§ What you have to do:
Report every line below that carries the word "Karla".

-=-=-

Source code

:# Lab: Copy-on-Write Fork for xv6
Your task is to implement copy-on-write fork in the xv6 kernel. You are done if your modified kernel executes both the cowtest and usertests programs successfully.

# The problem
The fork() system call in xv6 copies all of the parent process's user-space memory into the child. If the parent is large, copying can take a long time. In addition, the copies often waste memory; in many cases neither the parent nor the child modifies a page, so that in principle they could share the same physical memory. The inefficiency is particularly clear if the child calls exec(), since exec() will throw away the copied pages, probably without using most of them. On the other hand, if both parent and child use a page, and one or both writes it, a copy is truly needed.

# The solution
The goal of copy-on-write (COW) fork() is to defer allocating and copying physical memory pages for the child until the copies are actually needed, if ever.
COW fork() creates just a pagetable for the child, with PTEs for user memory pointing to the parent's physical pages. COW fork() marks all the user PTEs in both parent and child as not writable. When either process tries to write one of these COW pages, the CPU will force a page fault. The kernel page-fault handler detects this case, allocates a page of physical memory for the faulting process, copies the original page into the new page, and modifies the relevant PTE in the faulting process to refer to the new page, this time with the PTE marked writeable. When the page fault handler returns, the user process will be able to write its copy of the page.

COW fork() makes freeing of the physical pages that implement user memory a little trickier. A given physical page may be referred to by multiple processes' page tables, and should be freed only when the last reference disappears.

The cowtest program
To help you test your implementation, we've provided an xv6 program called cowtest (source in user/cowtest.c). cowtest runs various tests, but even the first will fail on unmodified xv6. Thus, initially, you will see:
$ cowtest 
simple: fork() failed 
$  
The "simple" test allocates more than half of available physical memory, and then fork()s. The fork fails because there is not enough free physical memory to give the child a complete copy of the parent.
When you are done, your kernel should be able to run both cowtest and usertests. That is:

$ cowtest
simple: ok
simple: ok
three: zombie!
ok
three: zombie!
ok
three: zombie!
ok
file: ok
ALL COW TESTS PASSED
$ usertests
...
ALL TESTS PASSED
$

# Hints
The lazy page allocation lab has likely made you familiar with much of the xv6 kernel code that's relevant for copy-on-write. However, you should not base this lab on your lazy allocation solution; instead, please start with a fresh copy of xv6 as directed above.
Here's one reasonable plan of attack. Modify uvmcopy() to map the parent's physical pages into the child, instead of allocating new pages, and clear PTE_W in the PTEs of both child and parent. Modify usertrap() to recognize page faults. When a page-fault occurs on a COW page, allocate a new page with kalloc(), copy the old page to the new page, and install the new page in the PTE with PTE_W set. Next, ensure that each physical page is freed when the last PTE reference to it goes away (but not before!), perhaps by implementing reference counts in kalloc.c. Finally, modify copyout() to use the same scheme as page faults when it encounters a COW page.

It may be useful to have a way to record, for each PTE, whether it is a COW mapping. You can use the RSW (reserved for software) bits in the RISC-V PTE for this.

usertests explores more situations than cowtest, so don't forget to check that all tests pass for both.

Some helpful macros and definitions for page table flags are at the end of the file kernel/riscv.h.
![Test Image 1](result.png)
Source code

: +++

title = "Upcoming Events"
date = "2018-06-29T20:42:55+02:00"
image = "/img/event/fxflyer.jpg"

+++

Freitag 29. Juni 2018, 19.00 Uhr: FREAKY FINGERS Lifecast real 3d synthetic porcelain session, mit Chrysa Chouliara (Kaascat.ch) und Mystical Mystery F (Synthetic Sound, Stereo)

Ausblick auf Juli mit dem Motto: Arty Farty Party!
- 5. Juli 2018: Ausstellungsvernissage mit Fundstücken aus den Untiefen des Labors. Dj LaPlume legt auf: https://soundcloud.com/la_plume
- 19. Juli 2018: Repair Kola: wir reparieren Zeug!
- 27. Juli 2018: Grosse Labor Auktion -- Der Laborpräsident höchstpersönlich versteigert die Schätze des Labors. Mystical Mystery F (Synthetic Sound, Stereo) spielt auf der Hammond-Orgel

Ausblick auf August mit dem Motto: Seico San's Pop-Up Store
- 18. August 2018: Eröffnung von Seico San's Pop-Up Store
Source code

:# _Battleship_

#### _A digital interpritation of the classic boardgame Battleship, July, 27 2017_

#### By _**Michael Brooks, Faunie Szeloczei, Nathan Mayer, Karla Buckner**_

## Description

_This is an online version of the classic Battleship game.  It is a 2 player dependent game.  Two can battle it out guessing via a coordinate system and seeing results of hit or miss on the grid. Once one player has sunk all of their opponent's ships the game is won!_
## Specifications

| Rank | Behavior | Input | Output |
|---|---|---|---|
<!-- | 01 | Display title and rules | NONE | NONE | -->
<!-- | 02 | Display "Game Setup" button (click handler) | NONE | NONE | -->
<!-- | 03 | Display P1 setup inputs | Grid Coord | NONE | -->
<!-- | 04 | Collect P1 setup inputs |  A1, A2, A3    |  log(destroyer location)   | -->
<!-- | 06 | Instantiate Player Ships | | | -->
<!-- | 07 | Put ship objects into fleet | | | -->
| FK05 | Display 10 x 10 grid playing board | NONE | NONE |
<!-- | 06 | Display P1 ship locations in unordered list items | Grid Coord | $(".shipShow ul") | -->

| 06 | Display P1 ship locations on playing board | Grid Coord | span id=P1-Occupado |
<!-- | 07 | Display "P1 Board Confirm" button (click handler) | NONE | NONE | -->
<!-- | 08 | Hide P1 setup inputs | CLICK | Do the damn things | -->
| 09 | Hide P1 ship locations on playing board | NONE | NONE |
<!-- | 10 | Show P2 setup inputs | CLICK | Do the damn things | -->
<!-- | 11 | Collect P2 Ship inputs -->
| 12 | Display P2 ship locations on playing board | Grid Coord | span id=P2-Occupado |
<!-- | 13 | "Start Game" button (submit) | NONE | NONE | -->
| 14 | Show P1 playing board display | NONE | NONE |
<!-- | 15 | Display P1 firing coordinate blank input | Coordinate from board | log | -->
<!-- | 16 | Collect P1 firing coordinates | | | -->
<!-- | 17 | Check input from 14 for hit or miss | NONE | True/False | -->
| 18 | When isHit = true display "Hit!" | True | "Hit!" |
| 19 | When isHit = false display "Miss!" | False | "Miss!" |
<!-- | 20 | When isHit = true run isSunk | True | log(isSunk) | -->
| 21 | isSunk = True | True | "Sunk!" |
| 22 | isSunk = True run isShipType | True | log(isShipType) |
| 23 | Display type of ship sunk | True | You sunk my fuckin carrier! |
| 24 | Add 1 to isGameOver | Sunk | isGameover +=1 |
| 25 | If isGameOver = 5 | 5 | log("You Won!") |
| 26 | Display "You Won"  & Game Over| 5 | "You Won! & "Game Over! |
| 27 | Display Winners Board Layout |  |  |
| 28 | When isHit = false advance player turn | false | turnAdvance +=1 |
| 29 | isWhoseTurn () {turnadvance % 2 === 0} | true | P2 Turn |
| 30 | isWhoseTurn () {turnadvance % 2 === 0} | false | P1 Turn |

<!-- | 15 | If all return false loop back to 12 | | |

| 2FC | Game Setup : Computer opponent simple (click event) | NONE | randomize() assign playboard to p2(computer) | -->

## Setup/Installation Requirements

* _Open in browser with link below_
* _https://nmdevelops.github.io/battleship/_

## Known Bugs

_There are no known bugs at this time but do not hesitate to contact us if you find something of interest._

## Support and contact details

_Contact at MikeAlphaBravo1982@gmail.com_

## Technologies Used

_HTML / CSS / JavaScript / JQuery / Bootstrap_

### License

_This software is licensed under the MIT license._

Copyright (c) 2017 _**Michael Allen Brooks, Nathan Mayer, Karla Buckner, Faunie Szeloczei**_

-=-=-

§ Exercise result:
#### By _**Michael Brooks, Faunie Szeloczei, Nathan Mayer, Karla Buckner**_
Copyright (c) 2017 _**Michael Allen Brooks, Nathan Mayer, Karla Buckner, Faunie Szeloczei**_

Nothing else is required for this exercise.